- _What to work on_:
Below are the records; collect from them each line containing the string "Jake".

- _Source texts of formatted documents_:
□ □ □ □ □

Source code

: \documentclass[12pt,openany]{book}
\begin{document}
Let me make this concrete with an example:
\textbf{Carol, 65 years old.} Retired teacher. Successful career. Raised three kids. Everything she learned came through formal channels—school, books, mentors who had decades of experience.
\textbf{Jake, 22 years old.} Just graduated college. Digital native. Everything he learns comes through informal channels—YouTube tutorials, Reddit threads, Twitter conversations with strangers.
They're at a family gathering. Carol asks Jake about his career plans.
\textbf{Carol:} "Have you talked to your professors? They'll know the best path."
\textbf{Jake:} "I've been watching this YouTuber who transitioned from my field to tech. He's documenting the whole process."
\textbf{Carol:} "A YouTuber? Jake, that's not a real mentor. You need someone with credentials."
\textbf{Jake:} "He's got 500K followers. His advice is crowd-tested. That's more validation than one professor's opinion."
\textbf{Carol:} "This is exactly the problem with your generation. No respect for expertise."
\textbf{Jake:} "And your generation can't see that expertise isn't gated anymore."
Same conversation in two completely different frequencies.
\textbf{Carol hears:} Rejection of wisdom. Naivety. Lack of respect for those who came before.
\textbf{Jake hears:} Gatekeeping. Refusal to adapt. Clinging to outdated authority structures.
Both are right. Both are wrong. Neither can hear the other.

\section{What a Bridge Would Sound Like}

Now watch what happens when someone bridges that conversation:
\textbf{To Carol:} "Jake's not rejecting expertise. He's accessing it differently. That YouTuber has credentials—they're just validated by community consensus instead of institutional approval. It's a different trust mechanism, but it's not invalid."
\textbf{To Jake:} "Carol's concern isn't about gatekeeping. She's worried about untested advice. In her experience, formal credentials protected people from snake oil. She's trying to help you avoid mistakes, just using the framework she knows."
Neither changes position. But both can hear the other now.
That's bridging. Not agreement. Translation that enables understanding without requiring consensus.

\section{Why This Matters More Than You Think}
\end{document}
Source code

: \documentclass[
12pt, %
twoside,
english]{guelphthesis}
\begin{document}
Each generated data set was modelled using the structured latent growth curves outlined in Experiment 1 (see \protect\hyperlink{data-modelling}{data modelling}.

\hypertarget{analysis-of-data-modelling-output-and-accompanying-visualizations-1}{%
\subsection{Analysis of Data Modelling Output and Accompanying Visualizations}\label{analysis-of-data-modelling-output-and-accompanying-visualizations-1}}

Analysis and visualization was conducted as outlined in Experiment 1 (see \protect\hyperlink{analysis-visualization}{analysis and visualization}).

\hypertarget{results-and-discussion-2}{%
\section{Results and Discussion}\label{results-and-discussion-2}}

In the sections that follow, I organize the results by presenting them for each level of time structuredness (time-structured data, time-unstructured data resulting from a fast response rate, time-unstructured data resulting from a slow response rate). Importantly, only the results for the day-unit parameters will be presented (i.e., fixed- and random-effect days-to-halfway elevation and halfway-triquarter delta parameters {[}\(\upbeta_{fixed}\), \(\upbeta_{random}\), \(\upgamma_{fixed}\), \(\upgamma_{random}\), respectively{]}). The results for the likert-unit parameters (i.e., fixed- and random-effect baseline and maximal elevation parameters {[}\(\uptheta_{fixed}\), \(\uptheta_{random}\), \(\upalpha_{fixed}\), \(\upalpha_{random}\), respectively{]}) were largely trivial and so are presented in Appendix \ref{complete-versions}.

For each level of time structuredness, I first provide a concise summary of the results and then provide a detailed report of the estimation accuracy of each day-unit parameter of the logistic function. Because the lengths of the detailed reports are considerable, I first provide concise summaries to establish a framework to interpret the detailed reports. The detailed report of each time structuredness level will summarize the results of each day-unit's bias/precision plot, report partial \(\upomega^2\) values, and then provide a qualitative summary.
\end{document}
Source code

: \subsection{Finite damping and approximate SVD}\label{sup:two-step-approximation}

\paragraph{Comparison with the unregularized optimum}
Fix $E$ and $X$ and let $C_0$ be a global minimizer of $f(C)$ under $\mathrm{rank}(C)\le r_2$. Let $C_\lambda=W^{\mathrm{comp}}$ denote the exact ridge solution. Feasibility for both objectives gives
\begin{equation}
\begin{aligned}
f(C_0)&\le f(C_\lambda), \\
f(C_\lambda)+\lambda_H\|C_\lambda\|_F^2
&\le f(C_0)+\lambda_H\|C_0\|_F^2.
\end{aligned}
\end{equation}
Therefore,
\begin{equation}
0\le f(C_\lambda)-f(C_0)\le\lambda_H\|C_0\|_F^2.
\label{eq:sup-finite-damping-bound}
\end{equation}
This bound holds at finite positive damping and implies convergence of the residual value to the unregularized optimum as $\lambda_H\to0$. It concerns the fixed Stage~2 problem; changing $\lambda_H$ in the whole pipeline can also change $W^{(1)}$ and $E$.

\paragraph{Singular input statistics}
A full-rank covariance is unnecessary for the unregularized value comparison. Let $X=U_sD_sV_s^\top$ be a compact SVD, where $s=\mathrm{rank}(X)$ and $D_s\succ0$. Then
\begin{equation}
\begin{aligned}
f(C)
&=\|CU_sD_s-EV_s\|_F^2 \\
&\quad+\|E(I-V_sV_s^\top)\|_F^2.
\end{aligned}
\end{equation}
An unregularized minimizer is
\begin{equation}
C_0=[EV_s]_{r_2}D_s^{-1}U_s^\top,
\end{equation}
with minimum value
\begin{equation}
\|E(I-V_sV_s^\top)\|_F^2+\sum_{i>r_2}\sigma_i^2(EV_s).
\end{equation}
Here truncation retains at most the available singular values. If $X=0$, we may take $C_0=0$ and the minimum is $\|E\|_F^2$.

□ □ □ □ □

- _Expected answer_:
\textbf{Jake, 22 years old.} Just graduated college. Digital native. Everything he learns comes through informal channels—YouTube tutorials, Reddit threads, Twitter conversations with strangers.
They're at a family gathering. Carol asks Jake about his career plans.
\textbf{Jake:} "I've been watching this YouTuber who transitioned from my field to tech. He's documenting the whole process."
\textbf{Carol:} "A YouTuber? Jake, that's not a real mentor. You need someone with credentials."
\textbf{Jake:} "He's got 500K followers. His advice is crowd-tested. That's more validation than one professor's opinion."
\textbf{Jake:} "And your generation can't see that expertise isn't gated anymore."
\textbf{Jake hears:} Gatekeeping. Refusal to adapt. Clinging to outdated authority structures.
\textbf{To Carol:} "Jake's not rejecting expertise. He's accessing it differently. That YouTuber has credentials—they're just validated by community consensus instead of institutional approval. It's a different trust mechanism, but it's not invalid."
\textbf{To Jake:} "Carol's concern isn't about gatekeeping. She's worried about untested advice. In her experience, formal credentials protected people from snake oil. She's trying to help you avoid mistakes, just using the framework she knows."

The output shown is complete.